Would you transcribe the line that holds "1. **安装扩展**" and all the lines below it, through the final one, exactly and with nothing else?

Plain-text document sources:

----

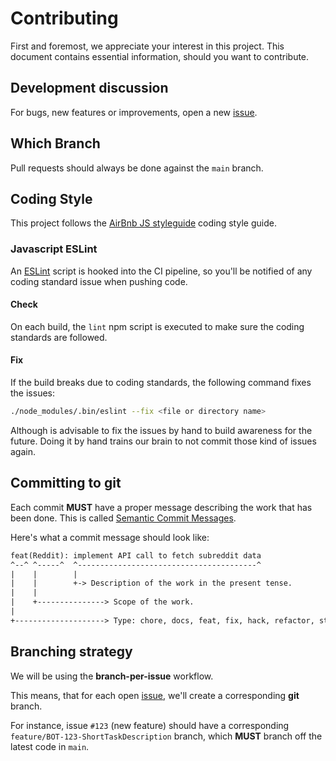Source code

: # Contributing

First and foremost, we appreciate your interest in this project. This document contains essential information, should you want to contribute.

## Development discussion

For bugs, new features or improvements, open a new [issue](https://github.com/tiagojpdias/literacia-financeira-bot/issues/new).

## Which Branch

Pull requests should always be done against the `main` branch.

## Coding Style

This project follows the [AirBnb JS styleguide](https://github.com/airbnb/javascript) coding style guide.

### Javascript ESLint

An [ESLint](https://eslint.org/) script is hooked into the CI pipeline, so you'll be notified of any coding standard issue when pushing code.

#### Check

On each build, the `lint` npm script is executed to make sure the coding standards are followed.

#### Fix

If the build breaks due to coding standards, the following command fixes the issues:

```sh
./node_modules/.bin/eslint --fix <file or directory name>
```

Although is advisable to fix the issues by hand to build awareness for the future. Doing it by hand trains our brain to not commit those kind of issues again.

## Committing to git

Each commit **MUST** have a proper message describing the work that has been done.
This is called [Semantic Commit Messages](https://seesparkbox.com/foundry/semantic_commit_messages).

Here's what a commit message should look like:

```txt
feat(Reddit): implement API call to fetch subreddit data
^--^ ^-----^  ^----------------------------------------^
|    |        |
|    |        +-> Description of the work in the present tense.
|    |
|    +---------------> Scope of the work.
|
+--------------------> Type: chore, docs, feat, fix, hack, refactor, style, or test.
```

## Branching strategy

We will be using the **branch-per-issue** workflow.

This means, that for each open [issue](https://github.com/tiagojpdias/literacia-financeira-bot/issues), we'll create a corresponding **git** branch.

For instance, issue `#123` (new feature) should have a corresponding `feature/BOT-123-ShortTaskDescription` branch, which **MUST** branch off the latest code in `main`.
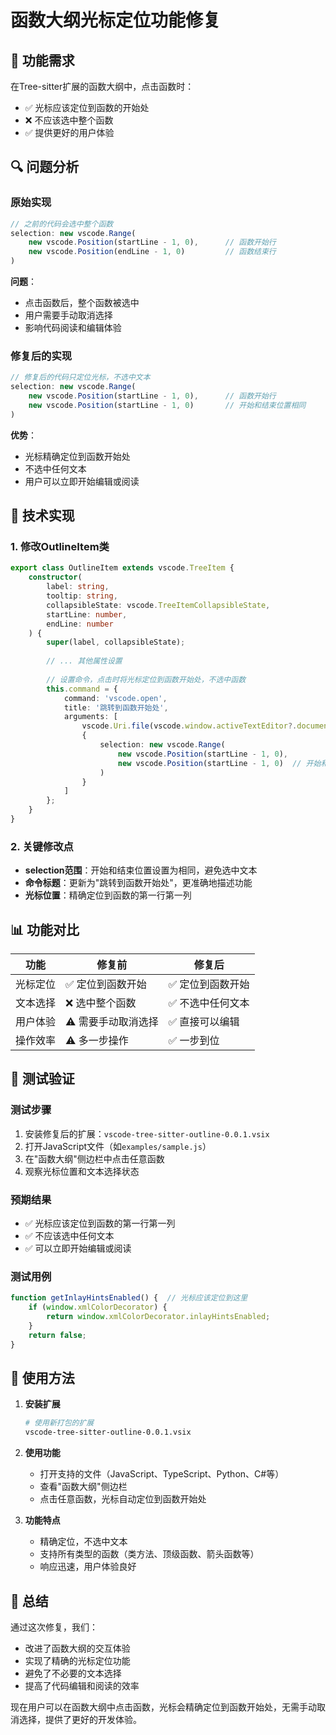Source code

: # 函数大纲光标定位功能修复

## 🎯 功能需求

在Tree-sitter扩展的函数大纲中，点击函数时：
- ✅ 光标应该定位到函数的开始处
- ❌ 不应该选中整个函数
- ✅ 提供更好的用户体验

## 🔍 问题分析

### 原始实现
```typescript
// 之前的代码会选中整个函数
selection: new vscode.Range(
    new vscode.Position(startLine - 1, 0),      // 函数开始行
    new vscode.Position(endLine - 1, 0)         // 函数结束行
)
```

**问题**：
- 点击函数后，整个函数被选中
- 用户需要手动取消选择
- 影响代码阅读和编辑体验

### 修复后的实现
```typescript
// 修复后的代码只定位光标，不选中文本
selection: new vscode.Range(
    new vscode.Position(startLine - 1, 0),      // 函数开始行
    new vscode.Position(startLine - 1, 0)       // 开始和结束位置相同
)
```

**优势**：
- 光标精确定位到函数开始处
- 不选中任何文本
- 用户可以立即开始编辑或阅读

## 🔧 技术实现

### 1. 修改OutlineItem类
```typescript
export class OutlineItem extends vscode.TreeItem {
    constructor(
        label: string,
        tooltip: string,
        collapsibleState: vscode.TreeItemCollapsibleState,
        startLine: number,
        endLine: number
    ) {
        super(label, collapsibleState);
        
        // ... 其他属性设置
        
        // 设置命令，点击时将光标定位到函数开始处，不选中函数
        this.command = {
            command: 'vscode.open',
            title: '跳转到函数开始处',
            arguments: [
                vscode.Uri.file(vscode.window.activeTextEditor?.document.uri.fsPath || ''),
                {
                    selection: new vscode.Range(
                        new vscode.Position(startLine - 1, 0),
                        new vscode.Position(startLine - 1, 0)  // 开始和结束位置相同，不选中文本
                    )
                }
            ]
        };
    }
}
```

### 2. 关键修改点
- **selection范围**：开始和结束位置设置为相同，避免选中文本
- **命令标题**：更新为"跳转到函数开始处"，更准确地描述功能
- **光标位置**：精确定位到函数的第一行第一列

## 📊 功能对比

| 功能 | 修复前 | 修复后 |
|------|--------|--------|
| 光标定位 | ✅ 定位到函数开始 | ✅ 定位到函数开始 |
| 文本选择 | ❌ 选中整个函数 | ✅ 不选中任何文本 |
| 用户体验 | ⚠️ 需要手动取消选择 | ✅ 直接可以编辑 |
| 操作效率 | ⚠️ 多一步操作 | ✅ 一步到位 |

## 🧪 测试验证

### 测试步骤
1. 安装修复后的扩展：`vscode-tree-sitter-outline-0.0.1.vsix`
2. 打开JavaScript文件（如`examples/sample.js`）
3. 在"函数大纲"侧边栏中点击任意函数
4. 观察光标位置和文本选择状态

### 预期结果
- ✅ 光标应该定位到函数的第一行第一列
- ✅ 不应该选中任何文本
- ✅ 可以立即开始编辑或阅读

### 测试用例
```javascript
function getInlayHintsEnabled() {  // 光标应该定位到这里
    if (window.xmlColorDecorator) {
        return window.xmlColorDecorator.inlayHintsEnabled;
    }
    return false;
}
```

## 🚀 使用方法

1. **安装扩展**
   ```bash
   # 使用新打包的扩展
   vscode-tree-sitter-outline-0.0.1.vsix
   ```

2. **使用功能**
   - 打开支持的文件（JavaScript、TypeScript、Python、C#等）
   - 查看"函数大纲"侧边栏
   - 点击任意函数，光标自动定位到函数开始处

3. **功能特点**
   - 精确定位，不选中文本
   - 支持所有类型的函数（类方法、顶级函数、箭头函数等）
   - 响应迅速，用户体验良好

## 📝 总结

通过这次修复，我们：
- 改进了函数大纲的交互体验
- 实现了精确的光标定位功能
- 避免了不必要的文本选择
- 提高了代码编辑和阅读的效率

现在用户可以在函数大纲中点击函数，光标会精确定位到函数开始处，无需手动取消选择，提供了更好的开发体验。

----

Exercise output:
1. **安装扩展**
   ```bash
   # 使用新打包的扩展
   vscode-tree-sitter-outline-0.0.1.vsix
   ```

2. **使用功能**
   - 打开支持的文件（JavaScript、TypeScript、Python、C#等）
   - 查看"函数大纲"侧边栏
   - 点击任意函数，光标自动定位到函数开始处

3. **功能特点**
   - 精确定位，不选中文本
   - 支持所有类型的函数（类方法、顶级函数、箭头函数等）
   - 响应迅速，用户体验良好

## 📝 总结

通过这次修复，我们：
- 改进了函数大纲的交互体验
- 实现了精确的光标定位功能
- 避免了不必要的文本选择
- 提高了代码编辑和阅读的效率

现在用户可以在函数大纲中点击函数，光标会精确定位到函数开始处，无需手动取消选择，提供了更好的开发体验。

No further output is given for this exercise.